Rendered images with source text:
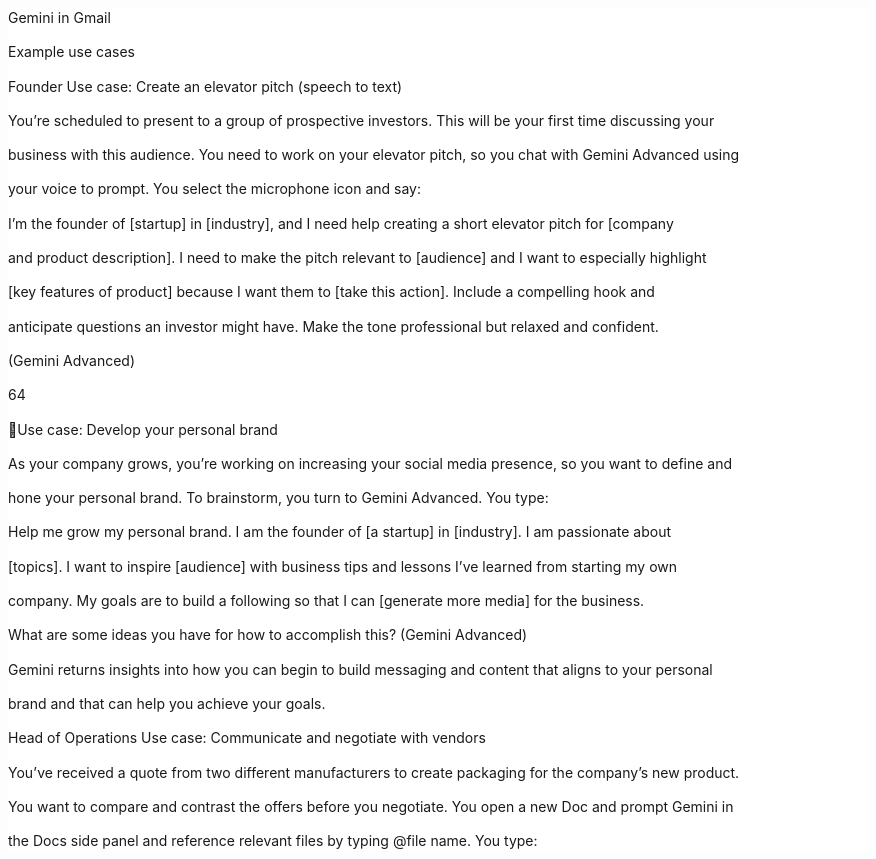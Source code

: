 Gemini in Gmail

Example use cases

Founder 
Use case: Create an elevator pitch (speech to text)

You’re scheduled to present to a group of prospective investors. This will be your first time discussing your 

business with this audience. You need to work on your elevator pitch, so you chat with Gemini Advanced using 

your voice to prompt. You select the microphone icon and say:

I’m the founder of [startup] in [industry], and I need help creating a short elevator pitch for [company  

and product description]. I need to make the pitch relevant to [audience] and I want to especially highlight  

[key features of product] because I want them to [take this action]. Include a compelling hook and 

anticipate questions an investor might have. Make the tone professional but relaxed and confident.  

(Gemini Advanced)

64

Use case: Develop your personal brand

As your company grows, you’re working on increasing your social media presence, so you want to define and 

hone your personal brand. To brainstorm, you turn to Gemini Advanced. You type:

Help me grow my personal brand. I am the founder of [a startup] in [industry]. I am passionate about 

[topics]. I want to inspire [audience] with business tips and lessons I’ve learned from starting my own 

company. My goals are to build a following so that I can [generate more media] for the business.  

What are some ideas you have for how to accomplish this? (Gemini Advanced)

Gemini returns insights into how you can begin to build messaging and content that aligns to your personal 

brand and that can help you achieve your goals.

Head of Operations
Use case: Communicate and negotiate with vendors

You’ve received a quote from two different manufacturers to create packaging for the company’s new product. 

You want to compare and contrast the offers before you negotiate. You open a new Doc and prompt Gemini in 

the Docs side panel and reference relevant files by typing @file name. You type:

==

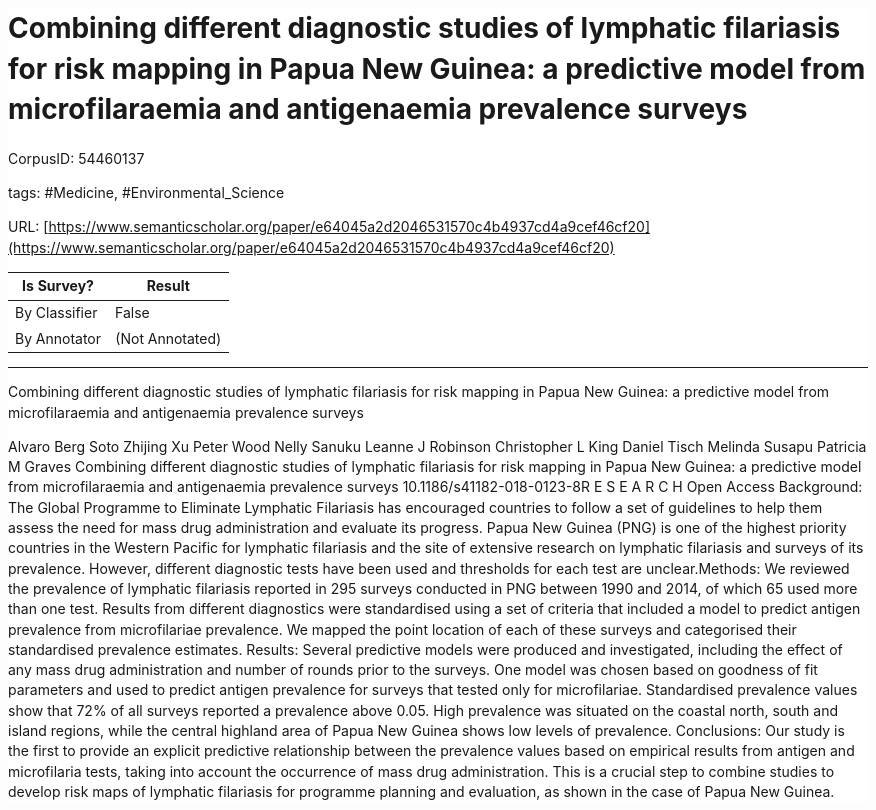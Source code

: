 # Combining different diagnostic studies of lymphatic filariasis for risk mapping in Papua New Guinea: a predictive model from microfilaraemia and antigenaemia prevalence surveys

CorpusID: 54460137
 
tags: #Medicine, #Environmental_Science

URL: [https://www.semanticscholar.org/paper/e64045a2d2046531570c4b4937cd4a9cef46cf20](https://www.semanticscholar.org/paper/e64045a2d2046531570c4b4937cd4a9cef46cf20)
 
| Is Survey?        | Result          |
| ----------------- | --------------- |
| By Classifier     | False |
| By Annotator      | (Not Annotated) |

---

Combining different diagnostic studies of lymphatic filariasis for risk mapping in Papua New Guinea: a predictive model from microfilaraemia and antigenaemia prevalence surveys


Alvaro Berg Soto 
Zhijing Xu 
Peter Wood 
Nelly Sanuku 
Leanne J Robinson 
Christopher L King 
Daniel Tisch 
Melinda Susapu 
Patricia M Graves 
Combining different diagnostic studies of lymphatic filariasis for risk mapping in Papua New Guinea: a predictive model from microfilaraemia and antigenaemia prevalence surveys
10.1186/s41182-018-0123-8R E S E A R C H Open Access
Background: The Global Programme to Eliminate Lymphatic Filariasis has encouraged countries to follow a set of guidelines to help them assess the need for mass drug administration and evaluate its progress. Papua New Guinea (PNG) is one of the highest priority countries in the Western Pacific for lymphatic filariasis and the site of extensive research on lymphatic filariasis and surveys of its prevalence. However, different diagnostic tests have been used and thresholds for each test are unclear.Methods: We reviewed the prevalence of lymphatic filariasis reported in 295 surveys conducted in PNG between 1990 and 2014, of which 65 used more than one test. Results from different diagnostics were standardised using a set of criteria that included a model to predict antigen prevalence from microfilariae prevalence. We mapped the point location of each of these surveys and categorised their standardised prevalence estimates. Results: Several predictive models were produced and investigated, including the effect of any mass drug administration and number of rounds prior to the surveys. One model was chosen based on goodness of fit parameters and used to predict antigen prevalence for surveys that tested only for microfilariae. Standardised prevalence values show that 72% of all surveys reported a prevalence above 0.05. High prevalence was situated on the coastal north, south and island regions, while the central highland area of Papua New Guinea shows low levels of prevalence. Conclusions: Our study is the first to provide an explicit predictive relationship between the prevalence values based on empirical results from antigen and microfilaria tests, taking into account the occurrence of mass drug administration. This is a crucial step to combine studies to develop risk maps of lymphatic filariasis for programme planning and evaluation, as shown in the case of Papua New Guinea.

• [Task]
Out of the entries above, write out only the lines between the line holding "As your company" and the line holding "the Docs side", inclusive, each exactly as given.

• [Response to the exercise]
As your company grows, you’re working on increasing your social media presence, so you want to define and 

hone your personal brand. To brainstorm, you turn to Gemini Advanced. You type:

Help me grow my personal brand. I am the founder of [a startup] in [industry]. I am passionate about 

[topics]. I want to inspire [audience] with business tips and lessons I’ve learned from starting my own 

company. My goals are to build a following so that I can [generate more media] for the business.  

What are some ideas you have for how to accomplish this? (Gemini Advanced)

Gemini returns insights into how you can begin to build messaging and content that aligns to your personal 

brand and that can help you achieve your goals.

Head of Operations
Use case: Communicate and negotiate with vendors

You’ve received a quote from two different manufacturers to create packaging for the company’s new product. 

You want to compare and contrast the offers before you negotiate. You open a new Doc and prompt Gemini in 

the Docs side panel and reference relevant files by typing @file name. You type:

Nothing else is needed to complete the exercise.